Rising: Jarvis Landry, Wide Receiver/Special Teams: Even though his numbers don’t exactly jump out of the screen, “Juice” is unquestionably one of the few players on this roster that truly cares about winning football games. And while his fervor got Landry in hot waters with the refs and departed coach Joe Philbin in Week 4, his competitive spirit is unshakable.

The second-year man out of LSU currently leads the team with 28 receptions for 270 yards, and is also the most productive player on special teams. As a punt returner, the former second-round draft pick has nine returns and four fair catches for an average of 20.6 yards per return, including a game-winning touchdown in Week 1. Returning kicks, Landry also leads Miami with 140 yards on six returns, for an average of 23.3 yards per touch.

Rising: Rishard Matthews, Wide Receiver: With the Dolphins’ passing game being the most productive part of the offensive, it comes as no surprise that another wide receiver is also on the rise. However, no one expected the former seventh-round draft pick to put up the kind of numbers he has through four ballgames. Thus, the fourth-year man out of Nevada is also one of Miami’s few bright spots in 2015.

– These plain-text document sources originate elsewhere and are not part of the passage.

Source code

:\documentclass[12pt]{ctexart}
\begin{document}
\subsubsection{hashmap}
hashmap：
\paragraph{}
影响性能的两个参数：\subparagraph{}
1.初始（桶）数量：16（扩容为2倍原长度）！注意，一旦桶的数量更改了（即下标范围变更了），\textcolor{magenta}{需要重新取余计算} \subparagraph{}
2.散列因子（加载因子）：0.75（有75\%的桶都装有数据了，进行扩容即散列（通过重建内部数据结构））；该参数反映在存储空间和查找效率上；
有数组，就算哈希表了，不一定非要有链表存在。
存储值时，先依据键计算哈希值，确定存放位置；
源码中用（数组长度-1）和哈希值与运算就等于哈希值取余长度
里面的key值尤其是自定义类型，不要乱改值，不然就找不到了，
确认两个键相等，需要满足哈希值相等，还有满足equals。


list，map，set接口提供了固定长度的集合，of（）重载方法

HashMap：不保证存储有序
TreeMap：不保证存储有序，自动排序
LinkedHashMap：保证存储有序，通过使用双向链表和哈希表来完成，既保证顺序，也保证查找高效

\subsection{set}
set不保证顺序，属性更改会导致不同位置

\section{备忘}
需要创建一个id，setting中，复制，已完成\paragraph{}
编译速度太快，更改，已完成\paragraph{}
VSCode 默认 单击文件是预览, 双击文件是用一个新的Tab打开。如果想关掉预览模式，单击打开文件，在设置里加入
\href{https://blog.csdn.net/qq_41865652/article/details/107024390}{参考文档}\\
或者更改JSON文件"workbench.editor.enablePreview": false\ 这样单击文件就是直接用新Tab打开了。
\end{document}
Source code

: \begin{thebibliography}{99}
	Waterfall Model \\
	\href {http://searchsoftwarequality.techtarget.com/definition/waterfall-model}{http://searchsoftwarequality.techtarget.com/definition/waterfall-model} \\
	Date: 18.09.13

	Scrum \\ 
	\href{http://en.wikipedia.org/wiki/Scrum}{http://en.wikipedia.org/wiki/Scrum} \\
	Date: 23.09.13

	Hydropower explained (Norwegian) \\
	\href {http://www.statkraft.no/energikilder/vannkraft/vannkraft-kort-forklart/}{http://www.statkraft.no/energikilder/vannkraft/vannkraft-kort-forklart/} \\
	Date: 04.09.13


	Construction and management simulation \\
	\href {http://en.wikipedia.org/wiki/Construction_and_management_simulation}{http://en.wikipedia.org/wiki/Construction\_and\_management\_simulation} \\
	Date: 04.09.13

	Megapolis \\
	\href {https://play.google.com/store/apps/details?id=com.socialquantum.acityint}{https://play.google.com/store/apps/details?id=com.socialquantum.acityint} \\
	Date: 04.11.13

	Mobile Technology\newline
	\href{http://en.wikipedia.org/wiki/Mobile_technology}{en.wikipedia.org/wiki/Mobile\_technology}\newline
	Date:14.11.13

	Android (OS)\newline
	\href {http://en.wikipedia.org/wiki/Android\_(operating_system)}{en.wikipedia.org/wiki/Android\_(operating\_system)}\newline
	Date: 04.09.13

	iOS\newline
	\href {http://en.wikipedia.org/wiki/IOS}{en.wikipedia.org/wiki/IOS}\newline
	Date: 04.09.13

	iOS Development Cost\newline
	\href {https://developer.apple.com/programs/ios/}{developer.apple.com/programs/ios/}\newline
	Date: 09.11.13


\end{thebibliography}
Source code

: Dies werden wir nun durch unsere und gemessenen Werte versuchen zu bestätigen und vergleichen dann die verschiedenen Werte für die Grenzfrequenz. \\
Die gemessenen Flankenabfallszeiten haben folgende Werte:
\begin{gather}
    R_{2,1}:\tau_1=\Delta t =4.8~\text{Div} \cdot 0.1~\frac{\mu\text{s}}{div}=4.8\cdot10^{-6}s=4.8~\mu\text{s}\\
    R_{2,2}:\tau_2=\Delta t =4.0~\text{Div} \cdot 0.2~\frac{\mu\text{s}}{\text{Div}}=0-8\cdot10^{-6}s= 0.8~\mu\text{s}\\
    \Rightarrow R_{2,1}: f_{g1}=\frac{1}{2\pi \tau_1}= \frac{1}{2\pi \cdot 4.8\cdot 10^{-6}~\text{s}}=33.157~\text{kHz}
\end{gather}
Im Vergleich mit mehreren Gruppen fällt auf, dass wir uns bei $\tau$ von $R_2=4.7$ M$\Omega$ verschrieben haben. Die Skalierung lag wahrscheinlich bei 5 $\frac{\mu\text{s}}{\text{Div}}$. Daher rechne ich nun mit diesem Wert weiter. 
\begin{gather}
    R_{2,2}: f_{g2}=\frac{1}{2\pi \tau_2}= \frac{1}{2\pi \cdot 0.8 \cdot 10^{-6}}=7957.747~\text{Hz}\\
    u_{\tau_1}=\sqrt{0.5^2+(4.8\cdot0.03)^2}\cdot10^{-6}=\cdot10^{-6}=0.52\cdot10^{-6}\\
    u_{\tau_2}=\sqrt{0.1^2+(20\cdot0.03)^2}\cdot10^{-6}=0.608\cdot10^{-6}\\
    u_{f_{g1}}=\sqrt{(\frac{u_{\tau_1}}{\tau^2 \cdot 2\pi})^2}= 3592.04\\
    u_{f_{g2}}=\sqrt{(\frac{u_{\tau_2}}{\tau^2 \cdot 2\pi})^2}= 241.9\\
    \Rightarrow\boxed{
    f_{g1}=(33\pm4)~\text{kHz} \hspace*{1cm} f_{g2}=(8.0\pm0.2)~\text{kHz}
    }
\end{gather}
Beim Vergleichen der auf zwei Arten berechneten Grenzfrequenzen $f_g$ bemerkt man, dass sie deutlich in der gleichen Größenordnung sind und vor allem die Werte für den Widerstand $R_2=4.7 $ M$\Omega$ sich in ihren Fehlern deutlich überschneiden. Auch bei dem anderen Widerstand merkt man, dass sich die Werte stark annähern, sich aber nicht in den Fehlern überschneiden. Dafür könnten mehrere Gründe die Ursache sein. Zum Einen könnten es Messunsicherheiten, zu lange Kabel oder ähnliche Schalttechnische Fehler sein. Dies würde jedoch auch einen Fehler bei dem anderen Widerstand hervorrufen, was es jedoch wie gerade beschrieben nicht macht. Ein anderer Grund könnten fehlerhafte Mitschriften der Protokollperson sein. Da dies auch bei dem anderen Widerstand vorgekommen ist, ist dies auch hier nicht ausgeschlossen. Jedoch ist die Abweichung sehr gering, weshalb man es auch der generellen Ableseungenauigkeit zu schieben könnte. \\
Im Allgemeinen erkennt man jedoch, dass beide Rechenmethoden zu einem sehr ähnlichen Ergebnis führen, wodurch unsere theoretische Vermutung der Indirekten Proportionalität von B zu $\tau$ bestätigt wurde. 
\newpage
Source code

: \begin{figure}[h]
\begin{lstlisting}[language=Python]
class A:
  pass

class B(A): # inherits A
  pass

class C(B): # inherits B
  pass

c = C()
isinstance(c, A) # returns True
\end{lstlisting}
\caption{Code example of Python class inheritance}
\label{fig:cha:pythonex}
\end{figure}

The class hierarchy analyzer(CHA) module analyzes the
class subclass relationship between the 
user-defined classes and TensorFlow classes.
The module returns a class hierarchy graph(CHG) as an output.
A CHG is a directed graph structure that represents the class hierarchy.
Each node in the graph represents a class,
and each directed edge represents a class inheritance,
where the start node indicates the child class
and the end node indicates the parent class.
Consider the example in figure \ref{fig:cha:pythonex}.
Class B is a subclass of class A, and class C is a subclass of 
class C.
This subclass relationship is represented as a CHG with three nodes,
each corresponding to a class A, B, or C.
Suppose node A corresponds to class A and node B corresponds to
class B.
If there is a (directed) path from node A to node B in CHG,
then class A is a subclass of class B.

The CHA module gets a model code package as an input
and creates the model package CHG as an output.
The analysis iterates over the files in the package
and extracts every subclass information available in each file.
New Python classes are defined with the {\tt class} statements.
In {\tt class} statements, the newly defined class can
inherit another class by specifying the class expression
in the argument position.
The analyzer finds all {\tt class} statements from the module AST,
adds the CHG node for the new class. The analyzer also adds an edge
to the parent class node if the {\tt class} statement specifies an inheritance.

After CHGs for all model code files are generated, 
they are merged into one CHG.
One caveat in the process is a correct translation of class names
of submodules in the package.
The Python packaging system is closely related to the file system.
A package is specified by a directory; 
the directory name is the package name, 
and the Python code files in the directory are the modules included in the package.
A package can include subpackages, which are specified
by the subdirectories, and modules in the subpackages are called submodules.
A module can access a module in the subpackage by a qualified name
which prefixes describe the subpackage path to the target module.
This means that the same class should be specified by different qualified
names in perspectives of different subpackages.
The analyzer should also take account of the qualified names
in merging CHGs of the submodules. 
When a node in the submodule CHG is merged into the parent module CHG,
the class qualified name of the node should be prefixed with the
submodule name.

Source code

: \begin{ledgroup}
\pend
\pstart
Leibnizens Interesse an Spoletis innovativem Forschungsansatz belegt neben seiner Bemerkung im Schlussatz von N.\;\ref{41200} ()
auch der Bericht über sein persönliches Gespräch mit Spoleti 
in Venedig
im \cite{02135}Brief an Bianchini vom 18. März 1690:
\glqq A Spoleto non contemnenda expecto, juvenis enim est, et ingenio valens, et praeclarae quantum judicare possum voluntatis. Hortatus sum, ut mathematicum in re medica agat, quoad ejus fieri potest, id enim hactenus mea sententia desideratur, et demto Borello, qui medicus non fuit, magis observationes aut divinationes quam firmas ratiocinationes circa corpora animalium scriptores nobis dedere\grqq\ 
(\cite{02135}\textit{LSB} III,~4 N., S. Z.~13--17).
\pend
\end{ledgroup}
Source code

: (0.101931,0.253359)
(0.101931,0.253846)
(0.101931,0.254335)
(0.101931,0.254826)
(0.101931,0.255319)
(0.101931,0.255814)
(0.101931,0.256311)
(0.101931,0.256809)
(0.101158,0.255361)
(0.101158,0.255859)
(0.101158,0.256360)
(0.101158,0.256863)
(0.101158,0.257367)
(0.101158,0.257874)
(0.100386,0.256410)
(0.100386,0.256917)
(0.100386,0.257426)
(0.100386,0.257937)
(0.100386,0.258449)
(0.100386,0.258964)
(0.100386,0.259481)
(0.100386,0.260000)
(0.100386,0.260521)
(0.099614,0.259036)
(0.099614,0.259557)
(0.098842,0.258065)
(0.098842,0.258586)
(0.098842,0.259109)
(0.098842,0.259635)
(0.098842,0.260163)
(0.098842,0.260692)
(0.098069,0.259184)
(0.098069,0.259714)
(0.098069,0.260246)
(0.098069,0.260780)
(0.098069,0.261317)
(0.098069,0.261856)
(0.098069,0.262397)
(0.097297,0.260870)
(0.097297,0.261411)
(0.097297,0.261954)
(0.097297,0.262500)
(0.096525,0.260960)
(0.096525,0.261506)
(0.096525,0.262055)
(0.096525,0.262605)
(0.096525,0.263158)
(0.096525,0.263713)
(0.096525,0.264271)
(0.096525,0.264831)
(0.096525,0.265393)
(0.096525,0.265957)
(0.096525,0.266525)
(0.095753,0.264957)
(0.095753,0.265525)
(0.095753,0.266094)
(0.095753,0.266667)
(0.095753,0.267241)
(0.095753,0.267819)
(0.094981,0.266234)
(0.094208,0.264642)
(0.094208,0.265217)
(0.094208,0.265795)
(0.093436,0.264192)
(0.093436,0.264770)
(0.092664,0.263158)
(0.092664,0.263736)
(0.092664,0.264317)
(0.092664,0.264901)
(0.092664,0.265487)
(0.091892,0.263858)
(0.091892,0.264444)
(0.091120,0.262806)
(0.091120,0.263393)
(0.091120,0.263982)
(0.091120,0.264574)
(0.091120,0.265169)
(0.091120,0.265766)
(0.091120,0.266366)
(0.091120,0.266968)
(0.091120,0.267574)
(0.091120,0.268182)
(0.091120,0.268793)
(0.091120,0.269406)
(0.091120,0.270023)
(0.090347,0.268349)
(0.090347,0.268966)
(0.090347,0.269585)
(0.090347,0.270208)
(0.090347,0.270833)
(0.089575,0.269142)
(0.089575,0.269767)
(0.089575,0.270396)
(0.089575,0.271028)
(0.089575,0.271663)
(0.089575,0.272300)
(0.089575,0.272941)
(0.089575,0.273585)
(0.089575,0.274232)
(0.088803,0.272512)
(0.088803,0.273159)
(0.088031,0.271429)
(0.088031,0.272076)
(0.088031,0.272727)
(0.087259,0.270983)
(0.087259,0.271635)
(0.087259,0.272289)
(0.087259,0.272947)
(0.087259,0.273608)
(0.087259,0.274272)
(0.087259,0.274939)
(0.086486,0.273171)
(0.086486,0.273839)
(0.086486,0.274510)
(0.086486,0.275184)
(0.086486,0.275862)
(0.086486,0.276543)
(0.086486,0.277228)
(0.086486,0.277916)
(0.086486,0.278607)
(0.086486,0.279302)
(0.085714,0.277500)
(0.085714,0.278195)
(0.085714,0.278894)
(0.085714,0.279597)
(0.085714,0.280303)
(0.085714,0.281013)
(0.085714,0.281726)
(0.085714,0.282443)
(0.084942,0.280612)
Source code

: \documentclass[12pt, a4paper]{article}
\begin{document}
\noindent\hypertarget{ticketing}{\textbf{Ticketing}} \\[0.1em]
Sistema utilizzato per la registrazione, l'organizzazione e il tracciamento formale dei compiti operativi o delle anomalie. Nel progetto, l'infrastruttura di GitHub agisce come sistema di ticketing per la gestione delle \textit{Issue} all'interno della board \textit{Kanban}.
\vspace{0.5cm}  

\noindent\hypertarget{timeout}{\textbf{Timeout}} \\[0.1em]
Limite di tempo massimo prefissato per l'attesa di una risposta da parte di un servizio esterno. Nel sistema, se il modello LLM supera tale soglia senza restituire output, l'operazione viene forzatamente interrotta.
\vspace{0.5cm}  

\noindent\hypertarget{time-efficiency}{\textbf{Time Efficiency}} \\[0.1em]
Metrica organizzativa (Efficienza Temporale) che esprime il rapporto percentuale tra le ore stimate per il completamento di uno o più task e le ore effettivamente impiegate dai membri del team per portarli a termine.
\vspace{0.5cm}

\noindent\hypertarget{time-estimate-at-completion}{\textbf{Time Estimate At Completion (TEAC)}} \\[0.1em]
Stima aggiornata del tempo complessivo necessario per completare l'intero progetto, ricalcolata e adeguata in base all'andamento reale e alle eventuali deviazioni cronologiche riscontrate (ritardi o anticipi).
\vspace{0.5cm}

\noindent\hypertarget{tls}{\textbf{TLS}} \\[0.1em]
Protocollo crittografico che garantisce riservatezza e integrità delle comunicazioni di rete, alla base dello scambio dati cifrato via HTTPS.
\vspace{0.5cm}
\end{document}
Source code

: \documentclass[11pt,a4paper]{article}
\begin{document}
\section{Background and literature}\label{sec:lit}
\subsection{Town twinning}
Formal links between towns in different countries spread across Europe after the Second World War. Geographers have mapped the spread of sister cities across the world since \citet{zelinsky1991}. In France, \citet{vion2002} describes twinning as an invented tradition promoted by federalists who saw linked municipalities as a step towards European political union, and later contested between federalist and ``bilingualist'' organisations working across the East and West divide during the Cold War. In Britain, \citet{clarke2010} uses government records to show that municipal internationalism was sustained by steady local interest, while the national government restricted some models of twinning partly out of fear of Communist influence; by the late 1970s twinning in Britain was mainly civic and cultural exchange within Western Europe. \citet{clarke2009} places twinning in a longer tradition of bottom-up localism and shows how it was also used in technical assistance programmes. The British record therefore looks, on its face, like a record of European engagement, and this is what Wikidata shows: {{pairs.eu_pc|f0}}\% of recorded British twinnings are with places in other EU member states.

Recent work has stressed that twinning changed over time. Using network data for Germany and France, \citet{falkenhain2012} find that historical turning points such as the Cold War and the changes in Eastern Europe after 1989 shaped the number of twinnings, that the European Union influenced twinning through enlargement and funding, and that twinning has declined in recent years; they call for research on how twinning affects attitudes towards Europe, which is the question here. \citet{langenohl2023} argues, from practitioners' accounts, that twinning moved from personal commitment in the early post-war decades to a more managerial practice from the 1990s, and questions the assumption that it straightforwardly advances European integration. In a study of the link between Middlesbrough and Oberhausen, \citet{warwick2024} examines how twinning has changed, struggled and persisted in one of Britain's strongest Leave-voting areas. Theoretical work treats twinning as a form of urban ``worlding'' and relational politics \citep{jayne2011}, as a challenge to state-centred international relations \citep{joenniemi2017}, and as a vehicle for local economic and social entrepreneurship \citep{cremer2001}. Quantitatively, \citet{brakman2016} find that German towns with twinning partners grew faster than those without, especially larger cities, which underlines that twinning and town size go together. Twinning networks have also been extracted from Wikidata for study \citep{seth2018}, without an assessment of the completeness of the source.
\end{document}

The 26-year-old from San Diego went into the Week 5 bye second on the team with 17 receptions, but leads the locker room in both receiving yards (278) and touchdown grabs (3). Matthews’ efforts are also good enough for ninth place in he National Football League, as his three scores have him in a 14-way tie with names like Odell Beckham, Eric Decker, Julian Edelman, A.J. Green and other elite wideouts.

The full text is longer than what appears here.